BP measurements were performed on 20 healthy subjects under both resting and regular deep breathing conditions. During the measurement the oscillometric cuff pressure waveforms were recorded digitally at a recommended deflation rate of 2-3 mmHg/s. They were then regenerated by a specially designed BP simulator and presented to two clinically validated hospital grade automatic NIBP devices to obtain automated BPs. Automed SBP and DBP from both resting and regular deep breathing conditions were finally compared between the two devices.
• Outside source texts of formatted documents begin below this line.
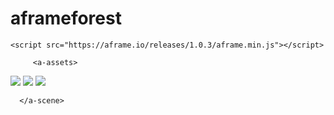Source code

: # aframeforest
<!DOCTYPE html>
<html lang="en" dir="ltr">
  <head>
    <meta charset="utf-8">
    <title></title>
  </head>

	<script src="https://aframe.io/releases/1.0.3/aframe.min.js"></script>
  <script src="https://rawgit.com/Ctrl-Alt-Zen/aframe-mobile-controls/master/components/twoway-motion/twoway-motion.js"></script>

  <body>
      <a-scene>
        
         <a-assets>
   <img id="skyLeaves" src="filipo203.github.io/aframeforest/assets/autumn_forest_02.jpg" crossorigin="anonymous">
   <img id="groundTexture" src="filipo203.github.io/aframeforest/floor_leaves.jpg" crossorigin="anonymous">
   <img id="wik01" src="filipo203.github.io/aframeforest/assets/wik_forest.jpg" />
         </a-assets>
  
      </a-scene>
  </body>
</html>

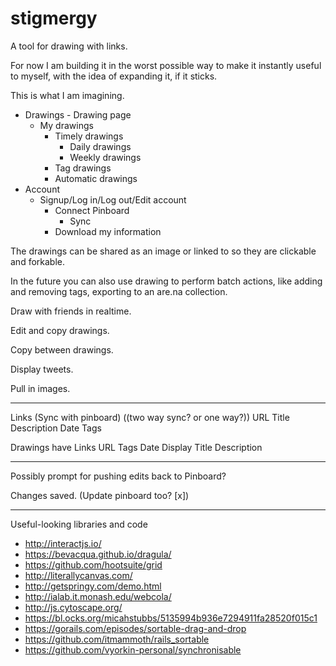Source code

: # stigmergy

A tool for drawing with links.

For now I am building it in the worst possible way to make it instantly useful to myself, with the idea of expanding it, if it sticks.

This is what I am imagining.

- Drawings
		- Drawing page
  - My drawings
	- Timely drawings
		- Daily drawings
		- Weekly drawings
	- Tag drawings
	- Automatic drawings
- Account
  - Signup/Log in/Log out/Edit account
	- Connect Pinboard
		- Sync
	- Download my information

The drawings can be shared as an image or linked to so they are clickable and forkable.

In the future you can also use drawing to perform batch actions, like adding and removing tags, exporting to an are.na collection.

Draw with friends in realtime.

Edit and copy drawings.

Copy between drawings.

Display tweets.

Pull in images.

---

Links
(Sync with pinboard) ((two way sync? or one way?))
	URL
	Title
	Description
	Date
	Tags

Drawings
	have Links
		URL
		Tags
		Date
		Display
			Title
			Description

---

Possibly prompt for pushing edits back to Pinboard?

Changes saved. (Update pinboard too? [x])

---

Useful-looking libraries and code

- http://interactjs.io/
- https://bevacqua.github.io/dragula/
- https://github.com/hootsuite/grid
- http://literallycanvas.com/
- http://getspringy.com/demo.html
- http://ialab.it.monash.edu/webcola/
- http://js.cytoscape.org/
- https://bl.ocks.org/micahstubbs/5135994b936e7294911fa28520f015c1
- https://gorails.com/episodes/sortable-drag-and-drop
- https://github.com/itmammoth/rails_sortable
- https://github.com/vyorkin-personal/synchronisable
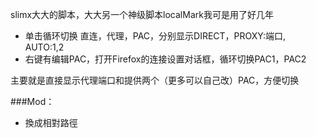 slimx大大的脚本，大大另一个神级脚本localMark我可是用了好几年

- 单击循环切换 直连，代理，PAC，分别显示DIRECT，PROXY:端口, AUTO:1,2
- 右键有编辑PAC，打开Firefox的连接设置对话框，循环切换PAC1，PAC2

主要就是直接显示代理端口和提供两个（更多可以自己改）PAC，方便切换

###Mod：

- 換成相對路徑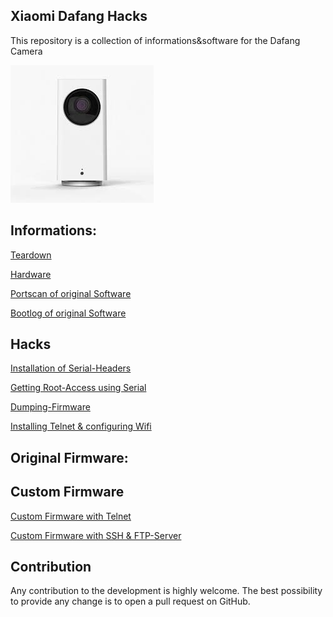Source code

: ## Xiaomi Dafang Hacks

This repository is a collection of informations&software for the Dafang Camera

![Dafang](/dafang.png)


## Informations:
[Teardown](/informations/teardown.md)

[Hardware](/informations/hardware.md)

[Portscan of original Software](/informations/portscan.md)

[Bootlog of original Software](/informations/bootlog.md)

## Hacks
[Installation of Serial-Headers](/hacks/serial.md)

[Getting Root-Access using Serial](/hacks/getroot.md)

[Dumping-Firmware](/hacks/firmware-dump.md)

[Installing Telnet & configuring Wifi](/hacks/install_telnetandwifi.md)


## Original Firmware:


## Custom Firmware

[Custom Firmware with Telnet](https://www.dropbox.com/s/9t9op698fza1tl2/demo.bin?dl=0)

[Custom Firmware with SSH & FTP-Server]()


## Contribution

Any contribution to the development is highly welcome. The best possibility to provide any change is to open a pull request on GitHub.


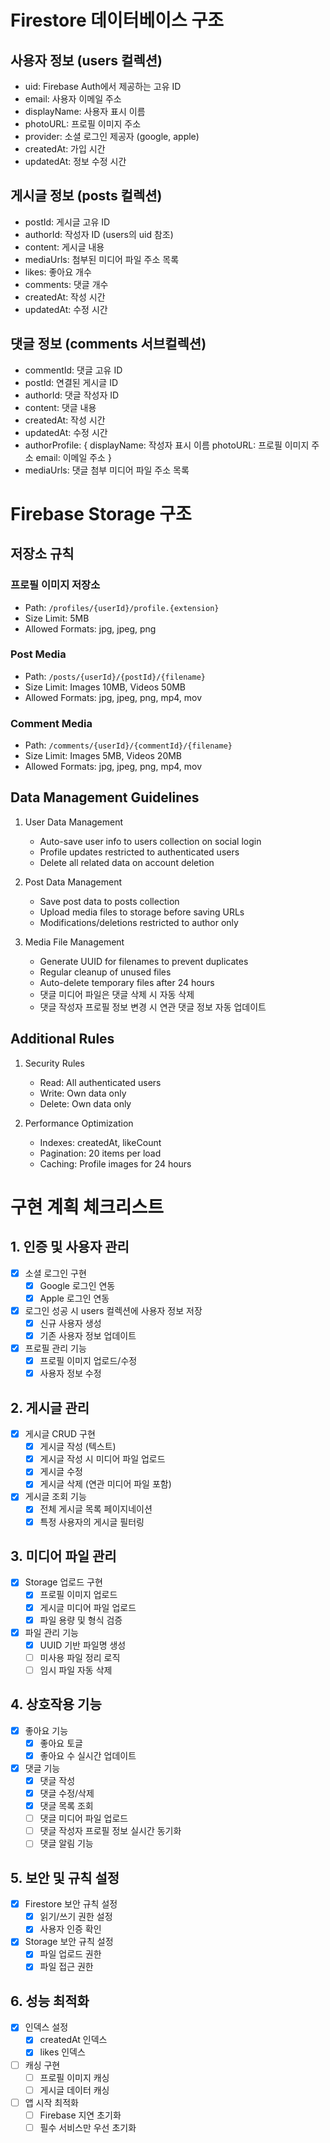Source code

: # Firestore 데이터베이스 구조

## 사용자 정보 (users 컬렉션)

- uid: Firebase Auth에서 제공하는 고유 ID
- email: 사용자 이메일 주소
- displayName: 사용자 표시 이름
- photoURL: 프로필 이미지 주소
- provider: 소셜 로그인 제공자 (google, apple)
- createdAt: 가입 시간
- updatedAt: 정보 수정 시간

## 게시글 정보 (posts 컬렉션)

- postId: 게시글 고유 ID
- authorId: 작성자 ID (users의 uid 참조)
- content: 게시글 내용
- mediaUrls: 첨부된 미디어 파일 주소 목록
- likes: 좋아요 개수
- comments: 댓글 개수
- createdAt: 작성 시간
- updatedAt: 수정 시간

## 댓글 정보 (comments 서브컬렉션)

- commentId: 댓글 고유 ID
- postId: 연결된 게시글 ID
- authorId: 댓글 작성자 ID
- content: 댓글 내용
- createdAt: 작성 시간
- updatedAt: 수정 시간
- authorProfile: {
  displayName: 작성자 표시 이름
  photoURL: 프로필 이미지 주소
  email: 이메일 주소
  }
- mediaUrls: 댓글 첨부 미디어 파일 주소 목록

# Firebase Storage 구조

## 저장소 규칙

### 프로필 이미지 저장소

- Path: `/profiles/{userId}/profile.{extension}`
- Size Limit: 5MB
- Allowed Formats: jpg, jpeg, png

### Post Media

- Path: `/posts/{userId}/{postId}/{filename}`
- Size Limit: Images 10MB, Videos 50MB
- Allowed Formats: jpg, jpeg, png, mp4, mov

### Comment Media

- Path: `/comments/{userId}/{commentId}/{filename}`
- Size Limit: Images 5MB, Videos 20MB
- Allowed Formats: jpg, jpeg, png, mp4, mov

## Data Management Guidelines

1. User Data Management

   - Auto-save user info to users collection on social login
   - Profile updates restricted to authenticated users
   - Delete all related data on account deletion

2. Post Data Management

   - Save post data to posts collection
   - Upload media files to storage before saving URLs
   - Modifications/deletions restricted to author only

3. Media File Management
   - Generate UUID for filenames to prevent duplicates
   - Regular cleanup of unused files
   - Auto-delete temporary files after 24 hours
   - 댓글 미디어 파일은 댓글 삭제 시 자동 삭제
   - 댓글 작성자 프로필 정보 변경 시 연관 댓글 정보 자동 업데이트

## Additional Rules

1. Security Rules

   - Read: All authenticated users
   - Write: Own data only
   - Delete: Own data only

2. Performance Optimization
   - Indexes: createdAt, likeCount
   - Pagination: 20 items per load
   - Caching: Profile images for 24 hours

# 구현 계획 체크리스트

## 1. 인증 및 사용자 관리

- [x] 소셜 로그인 구현
  - [x] Google 로그인 연동
  - [x] Apple 로그인 연동
- [x] 로그인 성공 시 users 컬렉션에 사용자 정보 저장
  - [x] 신규 사용자 생성
  - [x] 기존 사용자 정보 업데이트
- [x] 프로필 관리 기능
  - [x] 프로필 이미지 업로드/수정
  - [x] 사용자 정보 수정

## 2. 게시글 관리

- [x] 게시글 CRUD 구현
  - [x] 게시글 작성 (텍스트)
  - [x] 게시글 작성 시 미디어 파일 업로드
  - [x] 게시글 수정
  - [x] 게시글 삭제 (연관 미디어 파일 포함)
- [x] 게시글 조회 기능
  - [x] 전체 게시글 목록 페이지네이션
  - [x] 특정 사용자의 게시글 필터링

## 3. 미디어 파일 관리

- [x] Storage 업로드 구현
  - [x] 프로필 이미지 업로드
  - [x] 게시글 미디어 파일 업로드
  - [x] 파일 용량 및 형식 검증
- [x] 파일 관리 기능
  - [x] UUID 기반 파일명 생성
  - [ ] 미사용 파일 정리 로직
  - [ ] 임시 파일 자동 삭제

## 4. 상호작용 기능

- [x] 좋아요 기능
  - [x] 좋아요 토글
  - [x] 좋아요 수 실시간 업데이트
- [x] 댓글 기능
  - [x] 댓글 작성
  - [x] 댓글 수정/삭제
  - [x] 댓글 목록 조회
  - [ ] 댓글 미디어 파일 업로드
  - [ ] 댓글 작성자 프로필 정보 실시간 동기화
  - [ ] 댓글 알림 기능

## 5. 보안 및 규칙 설정

- [x] Firestore 보안 규칙 설정
  - [x] 읽기/쓰기 권한 설정
  - [x] 사용자 인증 확인
- [x] Storage 보안 규칙 설정
  - [x] 파일 업로드 권한
  - [x] 파일 접근 권한

## 6. 성능 최적화

- [x] 인덱스 설정
  - [x] createdAt 인덱스
  - [x] likes 인덱스
- [ ] 캐싱 구현
  - [ ] 프로필 이미지 캐싱
  - [ ] 게시글 데이터 캐싱
- [ ] 앱 시작 최적화
  - [ ] Firebase 지연 초기화
  - [ ] 필수 서비스만 우선 초기화
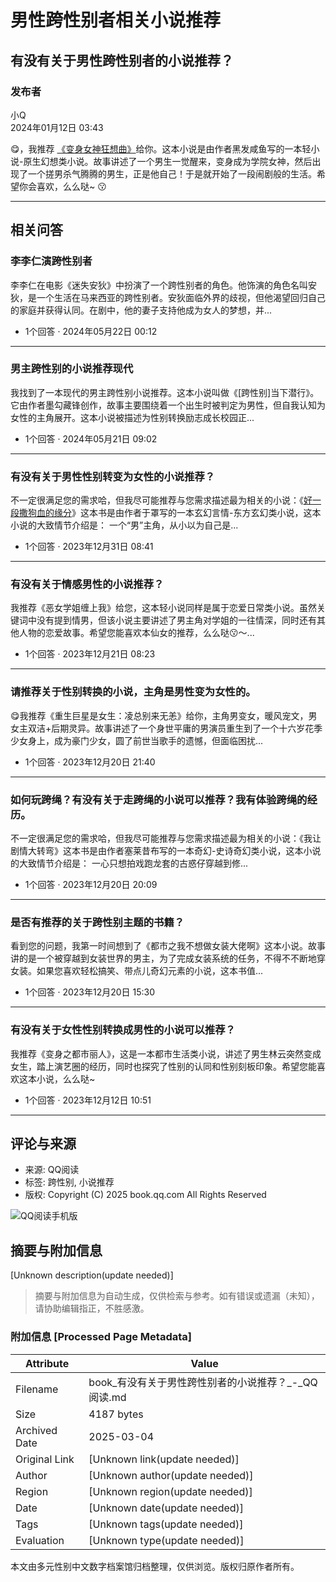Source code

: # 男性跨性别者相关小说推荐

## 有没有关于男性跨性别者的小说推荐？

### 发布者
小Q  
2024年01月12日 03:43

😋，我推荐 [《变身女神狂想曲》](//book.qq.com/so/%E5%8F%98%E8%BA%AB%E5%A5%B3%E7%A5%9E%E7%8B%82%E6%83%B3%E6%9B%B2)给你。这本小说是由作者黑发咸鱼写的一本轻小说-原生幻想类小说。故事讲述了一个男生一觉醒来，变身成为学院女神，然后出现了一个搓男杀气腾腾的男生，正是他自己！于是就开始了一段闹剧般的生活。希望你会喜欢，么么哒~ 😗

---

## 相关问答

### 李李仁演跨性别者
李李仁在电影《迷失安狄》中扮演了一个跨性别者的角色。他饰演的角色名叫安狄，是一个生活在马来西亚的跨性别者。安狄面临外界的歧视，但他渴望回归自己的家庭并获得认同。在剧中，他的妻子支持他成为女人的梦想，并...  
* 1个回答 · 2024年05月22日 00:12

---

### 男主跨性别的小说推荐现代
我找到了一本现代的男主跨性别小说推荐。这本小说叫做《[跨性别]当下潜行》。它由作者墨勾藏锋创作，故事主要围绕着一个出生时被判定为男性，但自我认知为女性的主角展开。这本小说被描述为性别转换励志成长校园正...  
* 1个回答 · 2024年05月21日 09:02

---

### 有没有关于男性性别转变为女性的小说推荐？
不一定很满足您的需求哈，但我尽可能推荐与您需求描述最为相关的小说：《[好一段撒狗血的缘分](//book.qq.com/so/好一段撒狗血的缘分)》这本书是由作者于罩写的一本玄幻言情-东方玄幻类小说，这本小说的大致情节介绍是： 一个“男”主角，从小以为自己是...  
* 1个回答 · 2023年12月31日 08:41

---

### 有没有关于情感男性的小说推荐？
我推荐《恶女学姐缠上我》给您，这本轻小说同样是属于恋爱日常类小说。虽然关键词中没有提到情男，但该小说主要讲述了男主角对学姐的一往情深，同时还有其他人物的恋爱故事。希望您能喜欢本仙女的推荐，么么哒😗～...  
* 1个回答 · 2023年12月21日 08:23

---

### 请推荐关于性别转换的小说，主角是男性变为女性的。
😋我推荐《重生巨星是女生：凌总别来无恙》给你，主角男变女，暖风宠文，男女主双洁+后期灵异。故事讲述了一个身世平庸的男演员重生到了一个十六岁花季少女身上，成为豪门少女，圆了前世当歌手的遗憾，但面临困扰...  
* 1个回答 · 2023年12月20日 21:40

---

### 如何玩跨绳？有没有关于走跨绳的小说可以推荐？我有体验跨绳的经历。
不一定很满足您的需求哈，但我尽可能推荐与您需求描述最为相关的小说：《我让剧情大转弯》这本书是由作者塞莱昔布写的一本奇幻-史诗奇幻类小说，这本小说的大致情节介绍是： 一心只想拍戏跑龙套的古惑仔穿越到修...  
* 1个回答 · 2023年12月20日 20:09

---

### 是否有推荐的关于跨性别主题的书籍？
看到您的问题，我第一时间想到了《都市之我不想做女装大佬啊》这本小说。故事讲的是一个被穿越到女装世界的男主，为了完成女装系统的任务，不得不不断地穿女装。如果您喜欢轻松搞笑、带点儿奇幻元素的小说，这本书值...  
* 1个回答 · 2023年12月20日 15:30

---

### 有没有关于女性性别转换成男性的小说可以推荐？
我推荐《变身之都市丽人》，这是一本都市生活类小说，讲述了男生林云突然变成女生，踏上演艺圈的经历，同时也探究了性别的认同和性别刻板印象。希望您能喜欢这本小说，么么哒~  
* 1个回答 · 2023年12月12日 10:51

---

## 评论与来源
* 来源: QQ阅读  
* 标签: 跨性别, 小说推荐  
* 版权: Copyright (C) 2025 book.qq.com All Rights Reserved

![QQ阅读手机版](//qqreader-site-1252317822.file.myqcloud.com/qq-pc/static/img/q-qrcode.e88b14c.png)
<!-- tcd_original_link https://book.qq.com/ask/detail/pefohvmipe -->


## 摘要与附加信息

<!-- tcd_abstract -->
[Unknown description(update needed)]
<!-- tcd_abstract_end -->

> 摘要与附加信息为自动生成，仅供检索与参考。如有错误或遗漏（未知），请协助编辑指正，不胜感激。

### 附加信息 [Processed Page Metadata]

| Attribute       | Value                                  |
|-----------------|----------------------------------------|
| Filename        | book_有没有关于男性跨性别者的小说推荐？_-_QQ阅读.md                             |
| Size            | 4187 bytes                           |
| Archived Date   | 2025-03-04                             |
| Original Link   | [Unknown link(update needed)]                       |
| Author          | [Unknown author(update needed)]                               |
| Region          | [Unknown region(update needed)]                               |
| Date            | [Unknown date(update needed)]                                 |
| Tags            | [Unknown tags(update needed)]                                 |
| Evaluation            | [Unknown type(update needed)]                                 |
<!-- tcd_table_end -->

本文由多元性别中文数字档案馆归档整理，仅供浏览。版权归原作者所有。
Under resting condition, there was no significant difference in both automated SBP and DBP between the two devices (mean±SD: 119.1±10.1 vs 118.9±10.6 mmHg for SBP; 72.2±8.5 vs 71.2±8.8 mmHg for DBP). However, under regular deep breathing condition, significant SBP and DBP differences were observed between the two devices (both P<0.01; mean±SD: 118.8±10.6 vs 115.1±11.6 mmHg for SBP; 68.5±8.6 vs 65.3±8.9 mmHg for DBP). Furthermore, we expected that deep breathing would decrease both SBP and DBP. However, the auto SBP decrease induced by deep breathing was not observed from device 1 (P=0.6), and the auto DBP decrease was significantly different between the two devices (P<0.01, with a mean difference±SD of 3.1±5.8 mmHg), indicating the inconsistent measurements between the two devices under unstable conditions.
Our results provided scientifc evidence that automated BP devices can only be used under the condition from which the validation is performed, and also confirmed that a seperate validation should be perfomed in order for the devices to be used under different conditions.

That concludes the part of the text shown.